В эту ночь я не смогла заснуть, сердце щемило так, что мне пришлось принять таблетку валидола, – первый раз в жизни. Валидол был в маминой аптечке, которая хранилась на кухне со времен болезни Ильдара. Маня, видимо, проснулась от моего шуршания и заглянула в кухню в одной ночной рубашке. Что-то меня в ней удивило, в ее внешнем облике, но сердце не отпускало, и я не сообразила, что именно.
– Плохо тебе, Света? – спросила она обеспокоенно.
– Да нет. Только сердце щемит.
– Посижу с тобой немного?
– Давай.
И я ей стала рассказывать про панихиду и про поминки. Все рассказала. Маня только кивала, вздыхала и изредка восклицала: «Ой!» Но сердце успокоилось; Мане с утра надо было на занятия в училище, и я ее отправила досыпать. Сама тоже вернулась в постель и впала в какую-то тревожную дрему, из которой меня вытащил Ильдар.
– Вставай, Свет! Дело есть. Да и завтрак стынет!
– А Маня ушла уже?
– Ушла.
– Надо же, я и не слышала даже, а казалось, не сплю.
– Бывает.
Я накинула халат и пошла на кухню, где уже возился с бутербродами Ильдар.

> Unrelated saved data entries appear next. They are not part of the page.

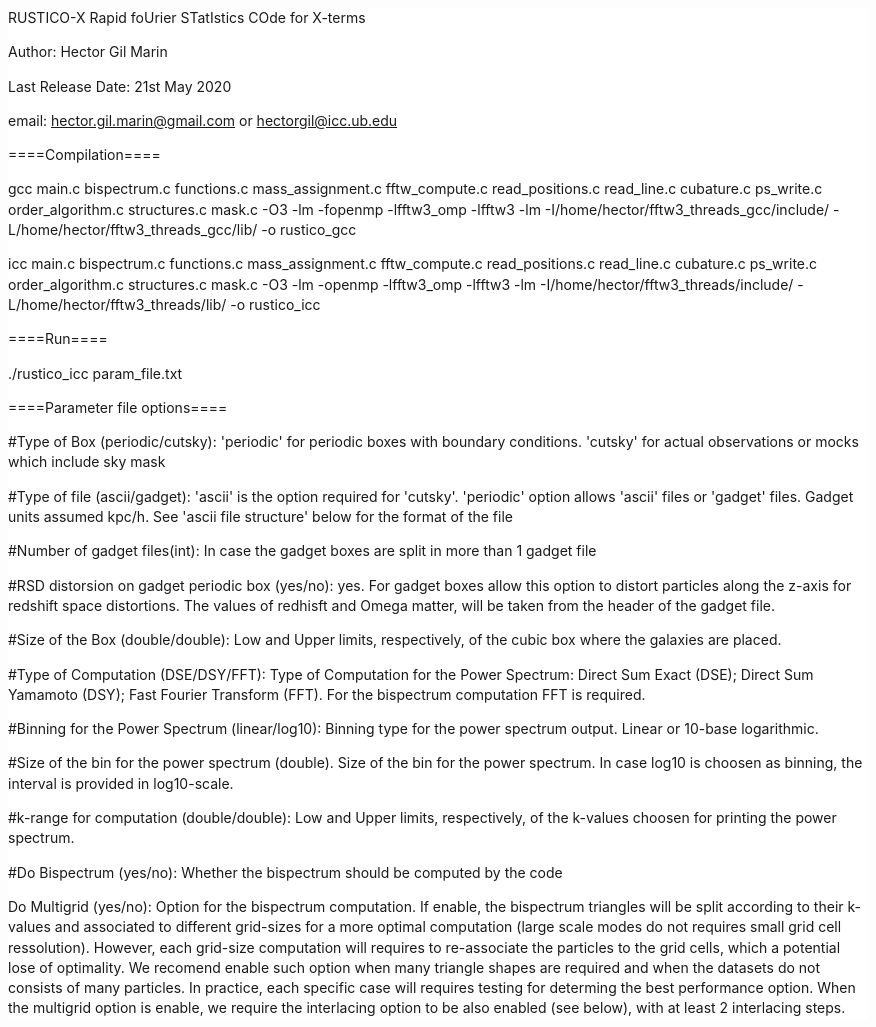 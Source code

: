 RUSTICO-X Rapid foUrier STatIstics COde for X-terms

Author: Hector Gil Marin

Last Release Date: 21st May 2020

email: hector.gil.marin@gmail.com or hectorgil@icc.ub.edu

====Compilation====

gcc main.c bispectrum.c functions.c mass_assignment.c fftw_compute.c read_positions.c read_line.c cubature.c ps_write.c order_algorithm.c structures.c mask.c -O3   -lm -fopenmp -lfftw3_omp  -lfftw3 -lm -I/home/hector/fftw3_threads_gcc/include/ -L/home/hector/fftw3_threads_gcc/lib/ -o rustico_gcc


icc main.c bispectrum.c functions.c mass_assignment.c fftw_compute.c read_positions.c read_line.c cubature.c ps_write.c order_algorithm.c structures.c mask.c -O3   -lm -openmp -lfftw3_omp  -lfftw3 -lm -I/home/hector/fftw3_threads/include/ -L/home/hector/fftw3_threads/lib/ -o rustico_icc

====Run====

./rustico_icc param_file.txt

====Parameter file options====

#Type of Box (periodic/cutsky): 'periodic' for periodic boxes with boundary conditions. 'cutsky' for actual observations or mocks which include sky mask

#Type of file (ascii/gadget): 'ascii' is the option required for 'cutsky'. 'periodic' option allows 'ascii' files or 'gadget' files. Gadget units assumed kpc/h. See 'ascii file structure' below for the format of the file

#Number of gadget files(int): In case the gadget boxes are split in more than 1 gadget file

#RSD distorsion on gadget periodic box (yes/no): yes. For gadget boxes allow this option to distort particles along the z-axis for redshift space distortions. The values of redhisft and Omega matter, will be taken from the header of the gadget file.

#Size of the Box (double/double): Low and Upper limits, respectively, of the cubic box where the galaxies are placed.

#Type of Computation (DSE/DSY/FFT): Type of Computation for the Power Spectrum: Direct Sum Exact (DSE); Direct Sum Yamamoto (DSY); Fast Fourier Transform (FFT). For the bispectrum computation FFT is required.

#Binning for the Power Spectrum (linear/log10): Binning type for the power spectrum output. Linear or 10-base logarithmic.

#Size of the bin for the power spectrum (double). Size of the bin for the power spectrum. In case log10 is choosen as binning, the interval is provided in log10-scale.

#k-range for computation (double/double): Low and Upper limits, respectively, of the k-values choosen for printing the power spectrum.

#Do Bispectrum (yes/no): Whether the bispectrum should be computed by the code

Do Multigrid (yes/no): Option for the bispectrum computation. If enable, the bispectrum triangles will be split according to their k-values and associated to different grid-sizes for a more optimal computation (large scale modes do not requires small grid cell ressolution). However, each grid-size computation will requires to re-associate the particles to the grid cells, which a potential lose of optimality. We recomend enable such option when many triangle shapes are required and when the datasets do not consists of many particles. In practice, each specific case will requires testing for determing the best performance option. When the multigrid option is enable, we require the interlacing option to be also enabled (see below), with at least 2 interlacing steps.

– Какое дело? – я уселась за стол.
– Важное. Но ты поешь сначала.
И налил мне кофе с молоком. Аппетит у меня почему-то пропал. Я пила кофе и глядела на веселого, жующего бутерброд Ильдара. Взяла сигарету – к тому времени я уже покуривала, – и, не выдержав, повторила вопрос:
– Какое дело?
– Сваливаю я, – объявил мне Калганов.
– Сваливаешь, – тупо повторила я.
– Ну да! Вчера с Маниного телефона позвонил верному человечку, тот сказал: «Все ОК, ты даже пересидел, папахин воет: „Все прощу, пусть только вернется“. Так что закончилась моя эвакуация, теперь домой, в родные пенаты. Здесь тоже важно нужный момент не прошляпить, пока он в кондиции. Завалюсь к нему блудным сынком, покаюсь – и все тип-топ: можно будет из него веревки вить. Здорово?
– Здорово… А Маня?
– Маня знает. Я ж с ее телефона звонил. И давай договоримся сразу: ты обо всей этой истории забудь навсегда; не было меня в Ежовске никогда, а то большие хлопоты получишь, очень неприятные хлопоты.